The perimeter jumpers haven't been falling in the last few minutes. I hope they can regain their touch in the second half.


----------



## futuristxen (Jun 26, 2003)

Lebron's jumper has been off the last few games. He's been going to the basket so much that it's hard to notice, but I think he's gone a few games without even hitting a 3.


----------



## futuristxen (Jun 26, 2003)

Poor job closing the quarter. Championship teams always close quarters hard. I hope this isn't a preview of an undressing on thanksgiving.


----------



## BEEZ (Jun 12, 2002)

lebron on the block


----------



## remy23 (Aug 15, 2002)

The Pierce/Davis combo has been effective but Blount's aggressiveness is what impresses me. He feels very comfortable scoring against Ilgauskas.


----------



## remy23 (Aug 15, 2002)

Cleveland leads 58-51 at the half. 

The Celtics put up 33 points in the 2nd quarter.


----------



## BEEZ (Jun 12, 2002)

wait until Lebron starts to really start playing in the paint


----------



## Premier (Oct 30, 2003)

futuristxen said:


> Haha. Paul Pierce needs to hit the weight room to stop Lebron.


No one can stop LeBron with his combination of strength and agility. He's just too...athletic.


----------



## futuristxen (Jun 26, 2003)

Premier said:


> No one can stop LeBron with his combination of strength and agility. He's just too...athletic.

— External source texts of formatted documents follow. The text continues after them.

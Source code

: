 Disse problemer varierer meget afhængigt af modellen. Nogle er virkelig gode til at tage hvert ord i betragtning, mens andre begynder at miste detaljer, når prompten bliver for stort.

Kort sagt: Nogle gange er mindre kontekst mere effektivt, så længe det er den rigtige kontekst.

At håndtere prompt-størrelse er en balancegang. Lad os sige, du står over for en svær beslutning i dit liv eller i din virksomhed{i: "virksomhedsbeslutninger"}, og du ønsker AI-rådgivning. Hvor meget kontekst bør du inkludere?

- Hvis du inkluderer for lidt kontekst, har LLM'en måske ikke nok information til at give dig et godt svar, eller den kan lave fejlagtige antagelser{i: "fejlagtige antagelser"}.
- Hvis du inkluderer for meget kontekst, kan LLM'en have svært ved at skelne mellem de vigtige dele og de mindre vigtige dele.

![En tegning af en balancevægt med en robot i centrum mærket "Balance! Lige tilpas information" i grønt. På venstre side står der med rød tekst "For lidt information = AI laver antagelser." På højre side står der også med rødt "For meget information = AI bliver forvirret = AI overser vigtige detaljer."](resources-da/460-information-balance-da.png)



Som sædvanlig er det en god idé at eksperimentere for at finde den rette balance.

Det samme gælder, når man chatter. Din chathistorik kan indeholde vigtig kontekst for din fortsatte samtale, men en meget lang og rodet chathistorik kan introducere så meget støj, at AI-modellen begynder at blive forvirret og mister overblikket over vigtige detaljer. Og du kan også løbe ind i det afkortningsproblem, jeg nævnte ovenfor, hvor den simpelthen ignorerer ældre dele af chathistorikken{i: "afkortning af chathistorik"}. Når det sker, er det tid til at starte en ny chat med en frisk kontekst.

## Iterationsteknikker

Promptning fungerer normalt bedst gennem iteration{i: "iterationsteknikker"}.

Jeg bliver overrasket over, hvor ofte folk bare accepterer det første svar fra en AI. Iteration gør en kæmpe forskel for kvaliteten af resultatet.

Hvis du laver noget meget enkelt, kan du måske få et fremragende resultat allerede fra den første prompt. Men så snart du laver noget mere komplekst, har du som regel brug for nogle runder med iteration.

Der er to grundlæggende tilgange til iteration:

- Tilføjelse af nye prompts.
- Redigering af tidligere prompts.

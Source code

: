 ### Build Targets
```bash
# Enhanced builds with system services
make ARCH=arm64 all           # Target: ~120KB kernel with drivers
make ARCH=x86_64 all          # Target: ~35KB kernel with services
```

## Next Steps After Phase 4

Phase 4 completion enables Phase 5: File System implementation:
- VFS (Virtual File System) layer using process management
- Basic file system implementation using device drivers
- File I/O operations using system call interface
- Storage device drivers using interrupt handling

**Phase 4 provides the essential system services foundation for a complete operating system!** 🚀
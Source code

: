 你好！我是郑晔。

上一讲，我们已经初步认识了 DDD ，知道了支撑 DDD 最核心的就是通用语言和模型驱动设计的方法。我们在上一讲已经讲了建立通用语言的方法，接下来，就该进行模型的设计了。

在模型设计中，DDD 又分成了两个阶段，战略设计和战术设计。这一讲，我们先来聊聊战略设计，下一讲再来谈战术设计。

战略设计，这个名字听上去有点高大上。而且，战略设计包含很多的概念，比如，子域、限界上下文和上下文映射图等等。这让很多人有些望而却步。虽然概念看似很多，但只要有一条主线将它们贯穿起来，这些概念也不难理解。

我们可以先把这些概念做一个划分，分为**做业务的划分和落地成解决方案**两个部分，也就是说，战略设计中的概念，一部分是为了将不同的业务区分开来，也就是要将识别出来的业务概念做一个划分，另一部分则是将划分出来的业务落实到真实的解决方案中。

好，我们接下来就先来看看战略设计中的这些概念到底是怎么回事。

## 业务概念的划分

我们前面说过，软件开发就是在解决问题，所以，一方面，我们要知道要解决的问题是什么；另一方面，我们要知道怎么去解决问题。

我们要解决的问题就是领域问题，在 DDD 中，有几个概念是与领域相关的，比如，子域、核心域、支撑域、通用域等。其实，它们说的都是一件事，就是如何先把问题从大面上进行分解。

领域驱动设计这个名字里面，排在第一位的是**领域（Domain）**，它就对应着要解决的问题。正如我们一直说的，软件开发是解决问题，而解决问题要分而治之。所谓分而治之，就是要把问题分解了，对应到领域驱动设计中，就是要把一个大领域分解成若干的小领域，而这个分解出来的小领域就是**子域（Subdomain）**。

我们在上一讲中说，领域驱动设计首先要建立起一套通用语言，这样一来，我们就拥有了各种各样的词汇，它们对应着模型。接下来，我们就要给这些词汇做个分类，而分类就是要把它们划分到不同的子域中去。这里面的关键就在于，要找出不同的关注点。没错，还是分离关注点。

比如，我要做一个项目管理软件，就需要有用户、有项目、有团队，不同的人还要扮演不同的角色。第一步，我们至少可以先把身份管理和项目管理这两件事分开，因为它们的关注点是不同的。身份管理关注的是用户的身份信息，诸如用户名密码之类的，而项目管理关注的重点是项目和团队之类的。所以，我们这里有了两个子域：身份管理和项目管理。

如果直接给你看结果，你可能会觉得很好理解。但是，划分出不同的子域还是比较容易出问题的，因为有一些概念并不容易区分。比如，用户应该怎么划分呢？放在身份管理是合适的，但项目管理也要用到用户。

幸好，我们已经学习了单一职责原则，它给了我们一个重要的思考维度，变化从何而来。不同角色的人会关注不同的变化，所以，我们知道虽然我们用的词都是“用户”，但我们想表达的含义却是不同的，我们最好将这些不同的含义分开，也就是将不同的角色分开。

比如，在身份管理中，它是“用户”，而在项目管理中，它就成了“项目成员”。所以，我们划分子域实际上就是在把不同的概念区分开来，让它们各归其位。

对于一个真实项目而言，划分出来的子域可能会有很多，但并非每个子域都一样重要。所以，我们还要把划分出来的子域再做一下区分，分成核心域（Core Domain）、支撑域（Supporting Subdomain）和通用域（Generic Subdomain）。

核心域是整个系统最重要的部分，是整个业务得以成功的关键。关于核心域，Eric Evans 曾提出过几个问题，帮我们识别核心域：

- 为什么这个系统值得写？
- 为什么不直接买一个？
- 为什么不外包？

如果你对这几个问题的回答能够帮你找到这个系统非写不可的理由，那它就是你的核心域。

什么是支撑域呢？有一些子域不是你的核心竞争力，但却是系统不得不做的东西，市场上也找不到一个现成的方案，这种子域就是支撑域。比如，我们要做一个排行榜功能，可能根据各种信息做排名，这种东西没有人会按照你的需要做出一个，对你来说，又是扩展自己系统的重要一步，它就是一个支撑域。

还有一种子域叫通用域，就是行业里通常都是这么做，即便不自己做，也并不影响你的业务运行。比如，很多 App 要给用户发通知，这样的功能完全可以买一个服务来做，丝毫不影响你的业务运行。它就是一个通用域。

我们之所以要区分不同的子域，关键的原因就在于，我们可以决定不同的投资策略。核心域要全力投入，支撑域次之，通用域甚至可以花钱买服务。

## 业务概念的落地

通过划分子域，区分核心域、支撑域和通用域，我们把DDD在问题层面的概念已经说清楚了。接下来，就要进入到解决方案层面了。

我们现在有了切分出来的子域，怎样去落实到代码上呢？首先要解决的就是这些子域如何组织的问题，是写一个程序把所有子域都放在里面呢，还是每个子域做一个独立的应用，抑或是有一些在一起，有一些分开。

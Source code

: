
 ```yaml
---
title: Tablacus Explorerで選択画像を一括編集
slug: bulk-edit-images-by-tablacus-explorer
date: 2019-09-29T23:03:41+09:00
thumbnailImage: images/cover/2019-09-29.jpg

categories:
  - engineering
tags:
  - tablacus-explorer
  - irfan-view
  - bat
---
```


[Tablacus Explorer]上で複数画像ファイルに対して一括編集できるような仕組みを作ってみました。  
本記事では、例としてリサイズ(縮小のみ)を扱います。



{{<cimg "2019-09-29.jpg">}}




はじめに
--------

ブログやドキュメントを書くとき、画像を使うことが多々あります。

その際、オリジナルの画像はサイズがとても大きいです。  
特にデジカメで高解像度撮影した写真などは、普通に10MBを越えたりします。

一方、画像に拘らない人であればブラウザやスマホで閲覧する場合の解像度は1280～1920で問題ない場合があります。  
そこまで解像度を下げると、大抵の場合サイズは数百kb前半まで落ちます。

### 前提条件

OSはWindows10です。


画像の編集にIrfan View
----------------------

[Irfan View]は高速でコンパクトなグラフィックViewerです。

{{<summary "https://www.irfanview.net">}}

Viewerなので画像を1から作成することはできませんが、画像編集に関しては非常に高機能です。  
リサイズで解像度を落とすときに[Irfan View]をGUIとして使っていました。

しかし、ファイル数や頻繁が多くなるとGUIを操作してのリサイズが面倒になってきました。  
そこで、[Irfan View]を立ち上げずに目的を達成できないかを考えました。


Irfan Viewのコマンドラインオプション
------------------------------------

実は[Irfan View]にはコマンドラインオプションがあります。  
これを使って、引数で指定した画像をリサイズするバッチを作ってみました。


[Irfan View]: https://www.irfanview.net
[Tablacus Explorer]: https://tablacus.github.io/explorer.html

We'll see on thursday. Artest v. Lebron.


----------



## remy23 (Aug 15, 2002)

Hughes being a thief out there (3 steals on the night).


----------



## BEEZ (Jun 12, 2002)

LeBron's passing continues to amaze me. nice pass even though pierce kicked the ball


----------



## remy23 (Aug 15, 2002)

Big 3-ball by Hughes right there. Boston calls for time. Cleveland leads 73-61.


----------



## futuristxen (Jun 26, 2003)

Hughes and Lebron...they are fast becoming one of the top duos in the league. You guys think Larry could make the all-star team this year?


----------



## remy23 (Aug 15, 2002)

^ The East is so strong at the guard position that it would be hard.


----------



## remy23 (Aug 15, 2002)

Blount's right-handed jump hook is automatic tonight.


----------



## futuristxen (Jun 26, 2003)

Frustrating. This looks like last year. Lebron passing to wide open shooters who are clanging shots.


----------



## remy23 (Aug 15, 2002)

Almost a tie-game. The Celtics aren't going to go away.


----------



## AndriuskeviciusFuture (Nov 18, 2005)

Well they have it within 2 points now. A good timeout I guess, we really need to slow things down the rest of the 3rd and hopefully come out in the 4th with the energy we had when playing against Philly. I hope we keep the win streak alive at the "Q".


----------



## remy23 (Aug 15, 2002)

In the last 2:24, the Celtics had outscored the Cavaliers 11-1. Ouch. 
-------------------------
Illegal defense on the Celtics.
-------------------------
Wilks replaces Snow.
-------------------------
24 second violation on the Cavs.


----------



## remy23 (Aug 15, 2002)

Wilks took a huge charge. But I feel for West because he might be hurt. What a nasty spill. =(


----------



## BEEZ (Jun 12, 2002)

Lebron is the man. 333333333333333333333333333333333333333333


----------



## futuristxen (Jun 26, 2003)

Lebron is not going to let this team lose.


----------



## remy23 (Aug 15, 2002)

LBJ is stepping up (9 straight points). Thank goodness he is stepping up or we'd be in serious trouble. Sometimes Cleveland just has to ride the James train.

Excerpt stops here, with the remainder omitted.